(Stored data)
- - - -

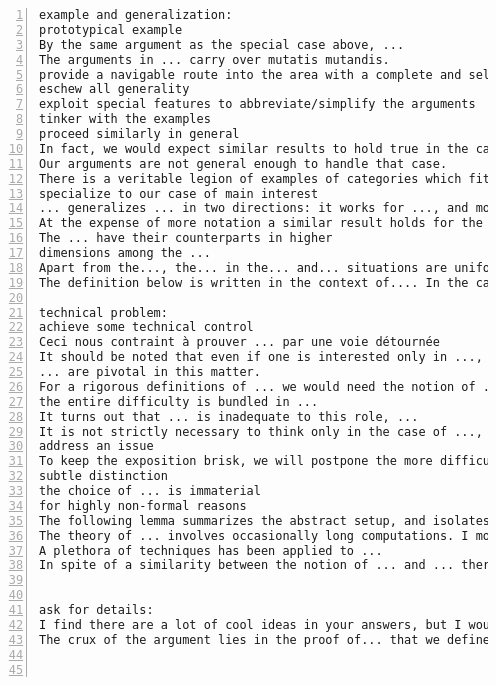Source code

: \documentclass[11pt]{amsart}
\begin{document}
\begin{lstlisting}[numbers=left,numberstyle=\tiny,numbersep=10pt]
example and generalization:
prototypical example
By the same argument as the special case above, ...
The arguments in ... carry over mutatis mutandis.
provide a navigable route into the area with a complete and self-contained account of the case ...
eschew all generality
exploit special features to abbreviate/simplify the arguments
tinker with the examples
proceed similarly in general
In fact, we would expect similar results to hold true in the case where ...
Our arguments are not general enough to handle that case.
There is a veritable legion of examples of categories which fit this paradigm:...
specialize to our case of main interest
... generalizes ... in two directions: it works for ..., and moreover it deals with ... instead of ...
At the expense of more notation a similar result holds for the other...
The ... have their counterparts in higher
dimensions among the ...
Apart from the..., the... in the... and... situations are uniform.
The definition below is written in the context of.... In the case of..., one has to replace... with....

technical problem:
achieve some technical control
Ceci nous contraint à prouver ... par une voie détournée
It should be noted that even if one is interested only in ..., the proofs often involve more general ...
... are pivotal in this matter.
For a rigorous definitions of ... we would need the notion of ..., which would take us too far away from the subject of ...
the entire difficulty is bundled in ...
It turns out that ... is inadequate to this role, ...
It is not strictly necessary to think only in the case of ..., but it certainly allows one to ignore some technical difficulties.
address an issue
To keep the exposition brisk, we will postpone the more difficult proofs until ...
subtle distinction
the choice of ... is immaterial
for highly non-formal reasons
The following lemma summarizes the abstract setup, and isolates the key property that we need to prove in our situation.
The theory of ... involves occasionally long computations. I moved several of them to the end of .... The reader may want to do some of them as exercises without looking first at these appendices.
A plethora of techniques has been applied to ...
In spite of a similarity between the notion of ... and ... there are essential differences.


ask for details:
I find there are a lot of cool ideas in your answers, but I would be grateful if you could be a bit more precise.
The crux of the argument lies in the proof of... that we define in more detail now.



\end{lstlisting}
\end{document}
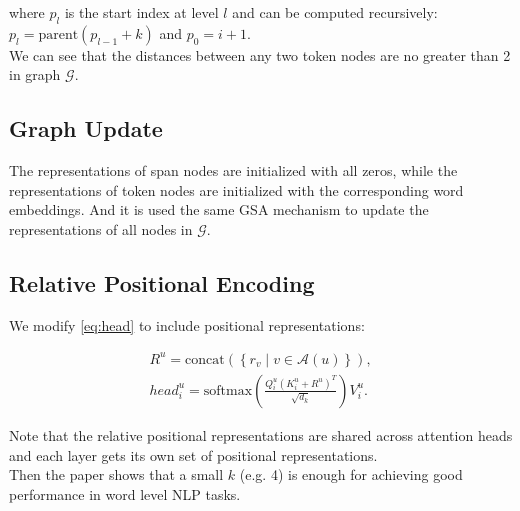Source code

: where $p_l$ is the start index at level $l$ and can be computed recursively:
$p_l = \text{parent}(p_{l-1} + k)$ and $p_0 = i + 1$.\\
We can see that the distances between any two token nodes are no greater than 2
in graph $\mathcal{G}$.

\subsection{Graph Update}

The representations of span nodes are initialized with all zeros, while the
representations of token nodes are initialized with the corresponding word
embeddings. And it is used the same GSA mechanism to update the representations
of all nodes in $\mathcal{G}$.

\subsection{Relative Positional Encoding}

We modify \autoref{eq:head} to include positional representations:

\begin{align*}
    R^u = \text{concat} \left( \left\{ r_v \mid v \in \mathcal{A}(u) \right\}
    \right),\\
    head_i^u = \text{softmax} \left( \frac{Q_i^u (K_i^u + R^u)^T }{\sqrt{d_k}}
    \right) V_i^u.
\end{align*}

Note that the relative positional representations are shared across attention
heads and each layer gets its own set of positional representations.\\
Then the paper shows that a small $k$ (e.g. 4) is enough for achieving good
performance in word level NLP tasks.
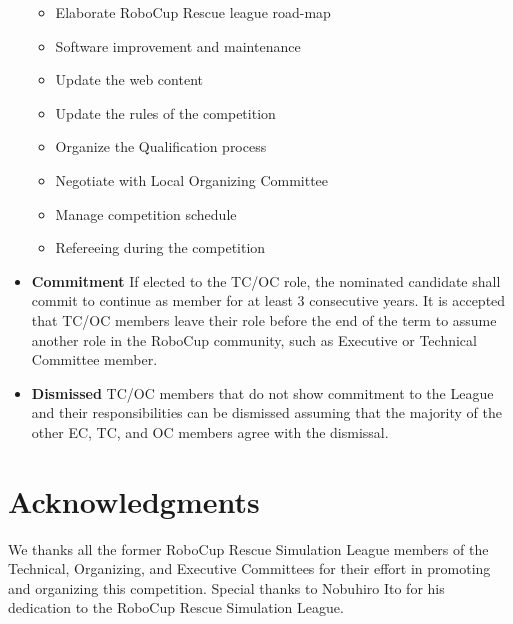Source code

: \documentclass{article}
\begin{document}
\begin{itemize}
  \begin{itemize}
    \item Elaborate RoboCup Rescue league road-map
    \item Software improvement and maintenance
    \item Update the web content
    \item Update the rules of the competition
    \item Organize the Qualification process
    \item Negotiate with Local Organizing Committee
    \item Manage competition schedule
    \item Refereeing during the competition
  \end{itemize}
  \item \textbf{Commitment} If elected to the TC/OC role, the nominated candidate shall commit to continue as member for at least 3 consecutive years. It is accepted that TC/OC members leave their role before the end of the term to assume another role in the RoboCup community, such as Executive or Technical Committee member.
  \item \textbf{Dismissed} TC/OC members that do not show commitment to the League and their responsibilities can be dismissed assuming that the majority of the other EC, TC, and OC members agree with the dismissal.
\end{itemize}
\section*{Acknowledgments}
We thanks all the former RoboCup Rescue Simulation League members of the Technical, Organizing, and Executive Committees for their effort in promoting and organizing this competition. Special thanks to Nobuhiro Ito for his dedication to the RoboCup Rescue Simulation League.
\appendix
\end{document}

- - - -

Assignment -
Copy out each line of the entries that holds "proofs".

Exercise result -
It should be noted that even if one is interested only in ..., the proofs often involve more general ...
To keep the exposition brisk, we will postpone the more difficult proofs until ...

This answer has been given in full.